*** Opening of INPUT DATA ***
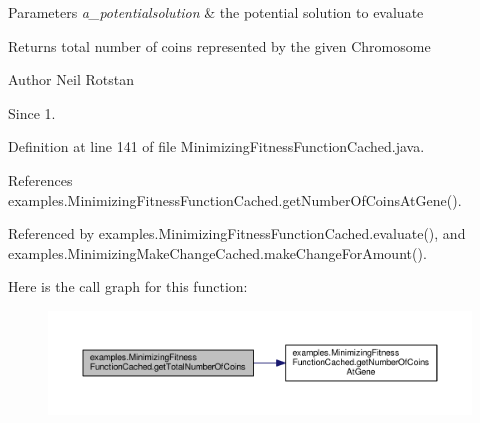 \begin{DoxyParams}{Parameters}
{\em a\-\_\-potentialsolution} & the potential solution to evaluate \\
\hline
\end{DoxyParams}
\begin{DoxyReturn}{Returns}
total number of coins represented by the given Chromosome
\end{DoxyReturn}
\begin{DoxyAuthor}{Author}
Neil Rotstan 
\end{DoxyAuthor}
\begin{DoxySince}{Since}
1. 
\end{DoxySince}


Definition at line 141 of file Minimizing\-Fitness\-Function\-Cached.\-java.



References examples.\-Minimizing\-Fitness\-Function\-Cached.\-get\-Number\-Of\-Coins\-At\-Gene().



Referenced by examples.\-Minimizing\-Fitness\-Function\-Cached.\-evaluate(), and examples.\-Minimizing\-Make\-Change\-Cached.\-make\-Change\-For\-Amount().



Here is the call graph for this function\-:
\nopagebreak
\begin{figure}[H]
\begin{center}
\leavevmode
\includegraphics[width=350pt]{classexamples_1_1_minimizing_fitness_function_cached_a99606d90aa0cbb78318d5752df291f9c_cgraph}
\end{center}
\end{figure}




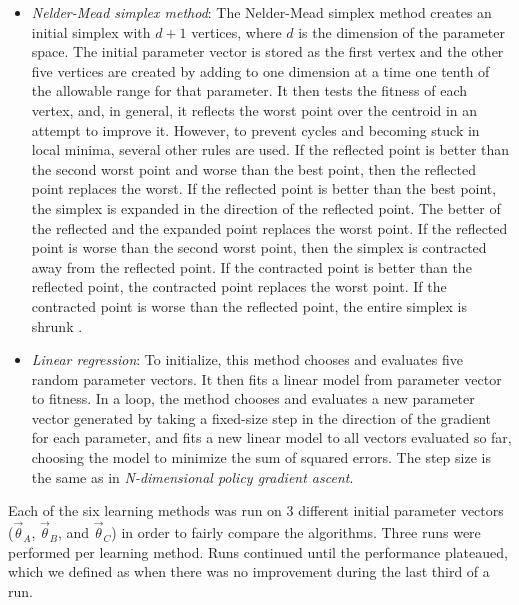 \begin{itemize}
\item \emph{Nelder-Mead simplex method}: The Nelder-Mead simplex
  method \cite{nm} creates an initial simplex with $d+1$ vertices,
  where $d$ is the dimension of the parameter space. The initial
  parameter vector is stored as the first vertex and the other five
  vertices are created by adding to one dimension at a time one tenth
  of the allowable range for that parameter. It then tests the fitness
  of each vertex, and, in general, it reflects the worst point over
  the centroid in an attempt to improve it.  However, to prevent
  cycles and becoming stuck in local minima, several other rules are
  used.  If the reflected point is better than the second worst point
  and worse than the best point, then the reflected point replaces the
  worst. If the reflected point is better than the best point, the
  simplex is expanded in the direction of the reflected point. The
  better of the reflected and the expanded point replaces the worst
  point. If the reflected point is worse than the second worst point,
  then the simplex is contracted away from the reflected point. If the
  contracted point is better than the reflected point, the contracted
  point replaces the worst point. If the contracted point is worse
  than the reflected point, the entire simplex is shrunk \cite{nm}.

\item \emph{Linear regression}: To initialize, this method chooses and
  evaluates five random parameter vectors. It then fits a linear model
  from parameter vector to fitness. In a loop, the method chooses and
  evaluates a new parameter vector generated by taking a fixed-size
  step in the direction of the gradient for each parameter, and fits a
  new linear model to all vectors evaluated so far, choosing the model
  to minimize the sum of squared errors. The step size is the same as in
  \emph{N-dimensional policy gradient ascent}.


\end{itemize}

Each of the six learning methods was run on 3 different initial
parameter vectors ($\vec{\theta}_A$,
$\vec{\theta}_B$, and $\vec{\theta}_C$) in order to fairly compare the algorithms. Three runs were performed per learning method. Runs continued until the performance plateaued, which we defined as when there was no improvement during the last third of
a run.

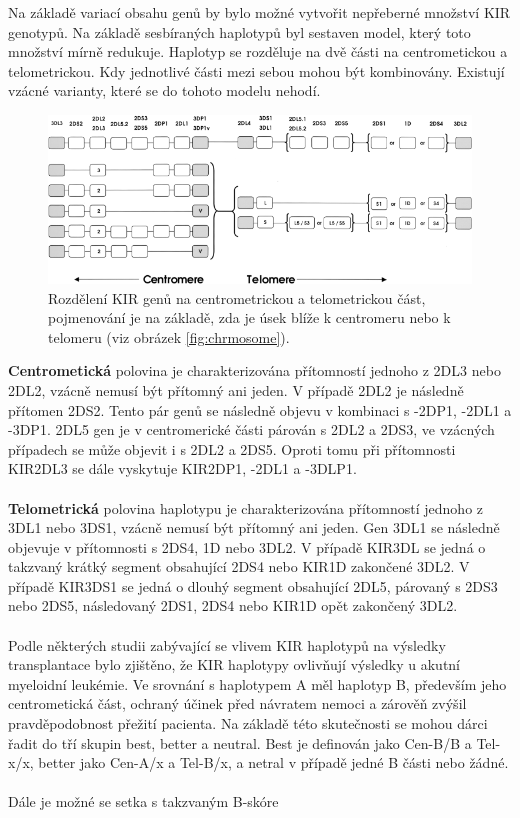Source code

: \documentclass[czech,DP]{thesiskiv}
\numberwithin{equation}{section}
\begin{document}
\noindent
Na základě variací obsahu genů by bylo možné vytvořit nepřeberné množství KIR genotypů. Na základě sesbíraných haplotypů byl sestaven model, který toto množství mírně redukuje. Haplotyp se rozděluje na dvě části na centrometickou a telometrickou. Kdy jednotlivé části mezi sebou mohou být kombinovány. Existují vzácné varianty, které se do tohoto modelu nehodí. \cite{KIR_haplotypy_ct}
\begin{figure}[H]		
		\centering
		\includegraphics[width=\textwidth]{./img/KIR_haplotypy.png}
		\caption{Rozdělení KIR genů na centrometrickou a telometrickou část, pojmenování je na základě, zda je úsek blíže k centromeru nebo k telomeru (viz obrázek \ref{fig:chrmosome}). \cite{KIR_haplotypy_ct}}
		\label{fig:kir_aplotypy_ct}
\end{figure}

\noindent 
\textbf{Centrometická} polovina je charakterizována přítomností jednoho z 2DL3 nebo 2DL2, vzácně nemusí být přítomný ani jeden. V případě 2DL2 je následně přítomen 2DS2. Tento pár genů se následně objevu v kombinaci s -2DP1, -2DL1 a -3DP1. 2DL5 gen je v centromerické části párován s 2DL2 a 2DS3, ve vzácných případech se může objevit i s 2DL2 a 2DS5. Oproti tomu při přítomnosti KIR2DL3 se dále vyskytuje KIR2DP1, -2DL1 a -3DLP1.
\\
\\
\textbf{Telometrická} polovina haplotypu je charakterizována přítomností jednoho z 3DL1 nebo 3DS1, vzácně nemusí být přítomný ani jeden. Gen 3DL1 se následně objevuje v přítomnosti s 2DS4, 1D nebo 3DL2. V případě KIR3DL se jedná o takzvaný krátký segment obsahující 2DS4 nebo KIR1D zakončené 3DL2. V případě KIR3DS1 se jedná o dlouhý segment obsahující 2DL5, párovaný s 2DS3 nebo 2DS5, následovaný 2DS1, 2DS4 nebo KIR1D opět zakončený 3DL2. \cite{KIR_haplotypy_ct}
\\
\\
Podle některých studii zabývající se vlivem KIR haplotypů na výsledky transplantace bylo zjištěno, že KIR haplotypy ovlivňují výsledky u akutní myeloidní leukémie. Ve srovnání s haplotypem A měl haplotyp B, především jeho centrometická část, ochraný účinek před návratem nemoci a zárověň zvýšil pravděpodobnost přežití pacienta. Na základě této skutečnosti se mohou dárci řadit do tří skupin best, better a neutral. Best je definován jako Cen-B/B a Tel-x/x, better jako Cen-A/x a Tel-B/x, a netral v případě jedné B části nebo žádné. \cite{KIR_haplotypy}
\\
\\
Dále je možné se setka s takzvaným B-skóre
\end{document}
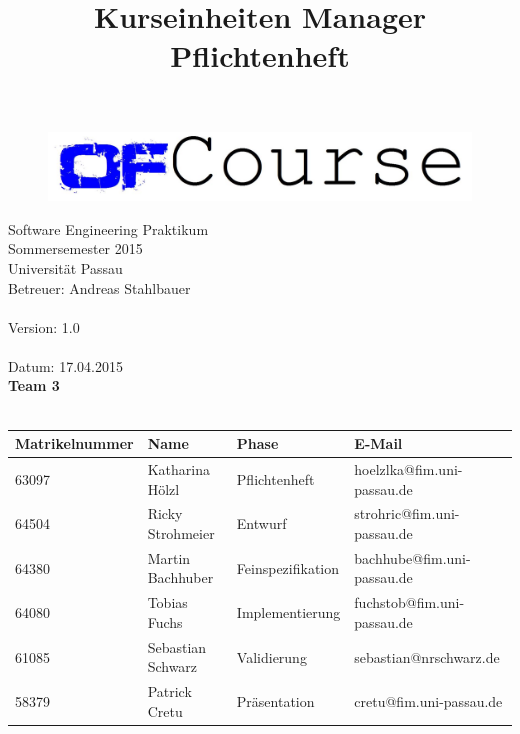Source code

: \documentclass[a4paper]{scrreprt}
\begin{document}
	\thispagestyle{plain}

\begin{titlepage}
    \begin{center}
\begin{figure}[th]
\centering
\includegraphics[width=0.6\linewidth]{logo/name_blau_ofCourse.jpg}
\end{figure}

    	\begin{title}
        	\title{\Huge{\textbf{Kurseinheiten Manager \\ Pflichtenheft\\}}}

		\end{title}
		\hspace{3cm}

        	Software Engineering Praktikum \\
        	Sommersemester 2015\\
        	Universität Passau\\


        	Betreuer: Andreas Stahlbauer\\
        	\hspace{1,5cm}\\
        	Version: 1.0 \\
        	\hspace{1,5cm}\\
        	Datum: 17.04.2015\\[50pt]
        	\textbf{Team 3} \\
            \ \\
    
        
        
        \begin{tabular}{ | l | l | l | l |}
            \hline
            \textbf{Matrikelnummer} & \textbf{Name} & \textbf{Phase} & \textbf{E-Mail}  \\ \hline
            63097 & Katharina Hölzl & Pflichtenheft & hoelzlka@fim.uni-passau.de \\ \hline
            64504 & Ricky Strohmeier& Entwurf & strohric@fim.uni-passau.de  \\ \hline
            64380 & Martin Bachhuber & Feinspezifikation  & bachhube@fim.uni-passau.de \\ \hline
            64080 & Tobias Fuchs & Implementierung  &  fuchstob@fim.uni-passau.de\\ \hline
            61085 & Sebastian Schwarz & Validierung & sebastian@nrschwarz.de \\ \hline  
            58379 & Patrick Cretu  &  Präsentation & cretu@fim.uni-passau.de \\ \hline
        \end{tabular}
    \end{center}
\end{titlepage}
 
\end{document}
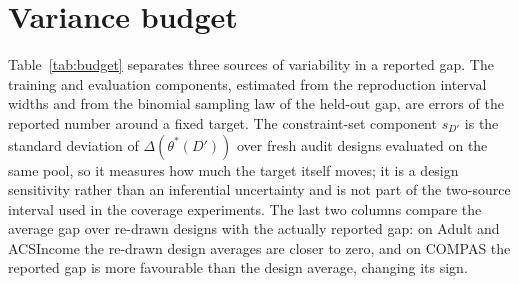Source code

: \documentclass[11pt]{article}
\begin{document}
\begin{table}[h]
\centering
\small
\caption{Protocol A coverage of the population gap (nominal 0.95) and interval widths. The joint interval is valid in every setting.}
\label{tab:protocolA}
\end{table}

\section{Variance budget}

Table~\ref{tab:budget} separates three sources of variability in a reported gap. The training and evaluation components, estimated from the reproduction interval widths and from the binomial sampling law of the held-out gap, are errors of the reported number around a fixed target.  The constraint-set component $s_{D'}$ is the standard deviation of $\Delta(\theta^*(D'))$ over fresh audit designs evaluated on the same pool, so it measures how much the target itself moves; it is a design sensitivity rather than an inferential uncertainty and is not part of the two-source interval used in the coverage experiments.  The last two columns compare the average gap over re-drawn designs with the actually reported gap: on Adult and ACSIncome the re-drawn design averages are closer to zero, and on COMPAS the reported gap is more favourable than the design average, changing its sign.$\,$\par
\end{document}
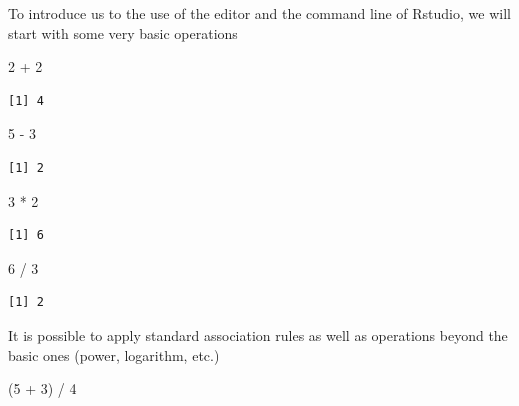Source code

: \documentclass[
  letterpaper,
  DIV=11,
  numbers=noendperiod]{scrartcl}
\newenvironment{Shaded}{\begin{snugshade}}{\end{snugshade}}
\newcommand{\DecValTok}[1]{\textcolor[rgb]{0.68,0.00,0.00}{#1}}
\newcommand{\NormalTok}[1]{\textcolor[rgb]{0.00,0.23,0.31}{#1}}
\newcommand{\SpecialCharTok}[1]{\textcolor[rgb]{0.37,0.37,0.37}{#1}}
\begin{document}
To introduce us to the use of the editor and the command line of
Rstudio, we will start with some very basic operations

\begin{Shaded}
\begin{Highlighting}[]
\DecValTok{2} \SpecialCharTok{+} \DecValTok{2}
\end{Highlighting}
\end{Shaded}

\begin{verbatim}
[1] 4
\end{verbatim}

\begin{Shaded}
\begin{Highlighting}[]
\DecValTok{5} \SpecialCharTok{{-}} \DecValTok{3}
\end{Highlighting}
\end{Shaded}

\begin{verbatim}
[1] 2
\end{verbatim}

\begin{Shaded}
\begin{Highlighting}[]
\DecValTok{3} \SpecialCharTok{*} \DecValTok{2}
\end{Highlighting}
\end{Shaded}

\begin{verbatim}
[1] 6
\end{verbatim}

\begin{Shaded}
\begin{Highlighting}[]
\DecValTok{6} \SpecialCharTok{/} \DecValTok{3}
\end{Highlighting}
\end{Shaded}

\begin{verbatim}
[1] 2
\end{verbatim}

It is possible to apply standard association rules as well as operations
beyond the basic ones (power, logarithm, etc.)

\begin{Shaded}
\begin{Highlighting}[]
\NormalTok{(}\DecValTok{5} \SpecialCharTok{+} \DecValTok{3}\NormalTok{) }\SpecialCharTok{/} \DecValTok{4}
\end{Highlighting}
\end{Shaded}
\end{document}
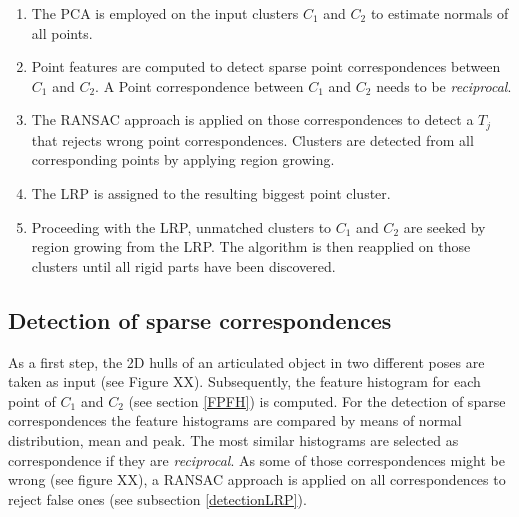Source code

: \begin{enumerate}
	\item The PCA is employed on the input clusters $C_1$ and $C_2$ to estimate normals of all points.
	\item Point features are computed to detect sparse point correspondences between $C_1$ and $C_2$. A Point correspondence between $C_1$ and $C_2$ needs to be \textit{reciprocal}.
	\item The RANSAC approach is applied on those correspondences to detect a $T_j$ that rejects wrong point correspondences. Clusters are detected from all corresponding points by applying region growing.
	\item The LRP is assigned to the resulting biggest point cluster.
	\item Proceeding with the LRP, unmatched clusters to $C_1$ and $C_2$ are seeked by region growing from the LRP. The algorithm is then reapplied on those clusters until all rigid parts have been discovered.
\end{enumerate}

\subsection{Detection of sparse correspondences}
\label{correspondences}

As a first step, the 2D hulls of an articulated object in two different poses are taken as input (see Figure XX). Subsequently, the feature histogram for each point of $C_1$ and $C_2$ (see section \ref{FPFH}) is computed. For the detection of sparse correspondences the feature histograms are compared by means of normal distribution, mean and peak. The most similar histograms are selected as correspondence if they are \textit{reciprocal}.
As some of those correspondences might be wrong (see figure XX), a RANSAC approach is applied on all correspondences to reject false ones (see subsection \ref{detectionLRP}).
*** Close of INPUT DATA ***
== TASK DESCRIPTION ==
Would you please show every line of the material above that includes the string "SpecialCharTok"?

== SOLUTION TO THIS PROBLEM ==
\newcommand{\SpecialCharTok}[1]{\textcolor[rgb]{0.37,0.37,0.37}{#1}}
\DecValTok{2} \SpecialCharTok{+} \DecValTok{2}
\DecValTok{5} \SpecialCharTok{{-}} \DecValTok{3}
\DecValTok{3} \SpecialCharTok{*} \DecValTok{2}
\DecValTok{6} \SpecialCharTok{/} \DecValTok{3}
\NormalTok{(}\DecValTok{5} \SpecialCharTok{+} \DecValTok{3}\NormalTok{) }\SpecialCharTok{/} \DecValTok{4}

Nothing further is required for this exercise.